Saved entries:

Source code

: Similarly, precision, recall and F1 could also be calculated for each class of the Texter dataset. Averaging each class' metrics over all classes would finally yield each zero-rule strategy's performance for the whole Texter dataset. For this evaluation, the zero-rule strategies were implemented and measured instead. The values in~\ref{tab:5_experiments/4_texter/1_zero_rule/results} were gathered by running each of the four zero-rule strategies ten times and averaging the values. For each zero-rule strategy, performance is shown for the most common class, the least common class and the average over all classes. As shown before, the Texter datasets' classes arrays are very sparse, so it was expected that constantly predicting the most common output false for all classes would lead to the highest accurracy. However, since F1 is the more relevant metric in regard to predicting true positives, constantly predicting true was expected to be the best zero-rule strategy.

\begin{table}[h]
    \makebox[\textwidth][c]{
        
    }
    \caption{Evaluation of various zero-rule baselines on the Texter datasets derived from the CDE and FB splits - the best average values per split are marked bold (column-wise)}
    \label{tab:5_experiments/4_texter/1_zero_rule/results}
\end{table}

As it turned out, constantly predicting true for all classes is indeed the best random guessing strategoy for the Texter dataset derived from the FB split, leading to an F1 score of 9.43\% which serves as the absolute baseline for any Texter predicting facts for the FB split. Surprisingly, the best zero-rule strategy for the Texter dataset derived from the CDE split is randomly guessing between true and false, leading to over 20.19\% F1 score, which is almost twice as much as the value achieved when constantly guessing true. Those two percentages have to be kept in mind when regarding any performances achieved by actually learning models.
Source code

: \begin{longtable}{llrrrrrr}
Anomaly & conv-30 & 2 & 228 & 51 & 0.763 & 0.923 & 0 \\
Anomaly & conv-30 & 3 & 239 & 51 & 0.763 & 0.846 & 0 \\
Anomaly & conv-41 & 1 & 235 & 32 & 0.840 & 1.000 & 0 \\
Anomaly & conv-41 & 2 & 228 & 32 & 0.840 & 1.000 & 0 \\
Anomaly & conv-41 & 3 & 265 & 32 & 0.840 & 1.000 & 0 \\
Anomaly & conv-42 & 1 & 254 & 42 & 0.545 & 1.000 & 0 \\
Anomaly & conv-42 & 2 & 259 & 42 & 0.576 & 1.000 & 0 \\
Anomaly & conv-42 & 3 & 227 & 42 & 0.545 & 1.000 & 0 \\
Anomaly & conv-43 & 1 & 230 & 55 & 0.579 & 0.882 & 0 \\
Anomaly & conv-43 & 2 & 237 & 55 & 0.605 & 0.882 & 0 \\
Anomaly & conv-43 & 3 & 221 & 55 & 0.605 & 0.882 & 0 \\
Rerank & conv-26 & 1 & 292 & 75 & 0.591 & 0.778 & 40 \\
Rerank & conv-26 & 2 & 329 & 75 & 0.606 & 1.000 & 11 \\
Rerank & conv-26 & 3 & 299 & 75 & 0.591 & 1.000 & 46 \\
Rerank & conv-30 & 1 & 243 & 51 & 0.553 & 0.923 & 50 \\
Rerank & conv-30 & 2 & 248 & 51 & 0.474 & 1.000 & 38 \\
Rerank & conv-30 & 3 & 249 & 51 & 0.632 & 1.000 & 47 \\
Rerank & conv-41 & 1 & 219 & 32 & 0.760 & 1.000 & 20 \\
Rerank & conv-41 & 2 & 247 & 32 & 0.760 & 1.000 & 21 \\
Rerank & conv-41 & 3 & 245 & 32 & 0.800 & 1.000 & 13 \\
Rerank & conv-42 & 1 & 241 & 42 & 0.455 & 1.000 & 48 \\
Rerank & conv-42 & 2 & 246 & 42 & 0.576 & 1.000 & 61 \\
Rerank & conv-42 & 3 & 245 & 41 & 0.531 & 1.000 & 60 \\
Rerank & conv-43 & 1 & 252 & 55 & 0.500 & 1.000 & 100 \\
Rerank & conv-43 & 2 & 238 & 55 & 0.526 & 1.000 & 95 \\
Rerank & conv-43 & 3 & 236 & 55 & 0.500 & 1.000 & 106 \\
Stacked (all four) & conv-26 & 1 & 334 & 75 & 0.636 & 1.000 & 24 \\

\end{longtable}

• _Work instructions_
Write down every record shown above precisely.

• _Response_
Source code

: Similarly, precision, recall and F1 could also be calculated for each class of the Texter dataset. Averaging each class' metrics over all classes would finally yield each zero-rule strategy's performance for the whole Texter dataset. For this evaluation, the zero-rule strategies were implemented and measured instead. The values in~\ref{tab:5_experiments/4_texter/1_zero_rule/results} were gathered by running each of the four zero-rule strategies ten times and averaging the values. For each zero-rule strategy, performance is shown for the most common class, the least common class and the average over all classes. As shown before, the Texter datasets' classes arrays are very sparse, so it was expected that constantly predicting the most common output false for all classes would lead to the highest accurracy. However, since F1 is the more relevant metric in regard to predicting true positives, constantly predicting true was expected to be the best zero-rule strategy.

\begin{table}[h]
    \makebox[\textwidth][c]{
        
    }
    \caption{Evaluation of various zero-rule baselines on the Texter datasets derived from the CDE and FB splits - the best average values per split are marked bold (column-wise)}
    \label{tab:5_experiments/4_texter/1_zero_rule/results}
\end{table}

As it turned out, constantly predicting true for all classes is indeed the best random guessing strategoy for the Texter dataset derived from the FB split, leading to an F1 score of 9.43\% which serves as the absolute baseline for any Texter predicting facts for the FB split. Surprisingly, the best zero-rule strategy for the Texter dataset derived from the CDE split is randomly guessing between true and false, leading to over 20.19\% F1 score, which is almost twice as much as the value achieved when constantly guessing true. Those two percentages have to be kept in mind when regarding any performances achieved by actually learning models.
Source code

: \begin{longtable}{llrrrrrr}
Anomaly & conv-30 & 2 & 228 & 51 & 0.763 & 0.923 & 0 \\
Anomaly & conv-30 & 3 & 239 & 51 & 0.763 & 0.846 & 0 \\
Anomaly & conv-41 & 1 & 235 & 32 & 0.840 & 1.000 & 0 \\
Anomaly & conv-41 & 2 & 228 & 32 & 0.840 & 1.000 & 0 \\
Anomaly & conv-41 & 3 & 265 & 32 & 0.840 & 1.000 & 0 \\
Anomaly & conv-42 & 1 & 254 & 42 & 0.545 & 1.000 & 0 \\
Anomaly & conv-42 & 2 & 259 & 42 & 0.576 & 1.000 & 0 \\
Anomaly & conv-42 & 3 & 227 & 42 & 0.545 & 1.000 & 0 \\
Anomaly & conv-43 & 1 & 230 & 55 & 0.579 & 0.882 & 0 \\
Anomaly & conv-43 & 2 & 237 & 55 & 0.605 & 0.882 & 0 \\
Anomaly & conv-43 & 3 & 221 & 55 & 0.605 & 0.882 & 0 \\
Rerank & conv-26 & 1 & 292 & 75 & 0.591 & 0.778 & 40 \\
Rerank & conv-26 & 2 & 329 & 75 & 0.606 & 1.000 & 11 \\
Rerank & conv-26 & 3 & 299 & 75 & 0.591 & 1.000 & 46 \\
Rerank & conv-30 & 1 & 243 & 51 & 0.553 & 0.923 & 50 \\
Rerank & conv-30 & 2 & 248 & 51 & 0.474 & 1.000 & 38 \\
Rerank & conv-30 & 3 & 249 & 51 & 0.632 & 1.000 & 47 \\
Rerank & conv-41 & 1 & 219 & 32 & 0.760 & 1.000 & 20 \\
Rerank & conv-41 & 2 & 247 & 32 & 0.760 & 1.000 & 21 \\
Rerank & conv-41 & 3 & 245 & 32 & 0.800 & 1.000 & 13 \\
Rerank & conv-42 & 1 & 241 & 42 & 0.455 & 1.000 & 48 \\
Rerank & conv-42 & 2 & 246 & 42 & 0.576 & 1.000 & 61 \\
Rerank & conv-42 & 3 & 245 & 41 & 0.531 & 1.000 & 60 \\
Rerank & conv-43 & 1 & 252 & 55 & 0.500 & 1.000 & 100 \\
Rerank & conv-43 & 2 & 238 & 55 & 0.526 & 1.000 & 95 \\
Rerank & conv-43 & 3 & 236 & 55 & 0.500 & 1.000 & 106 \\
Stacked (all four) & conv-26 & 1 & 334 & 75 & 0.636 & 1.000 & 24 \\

\end{longtable}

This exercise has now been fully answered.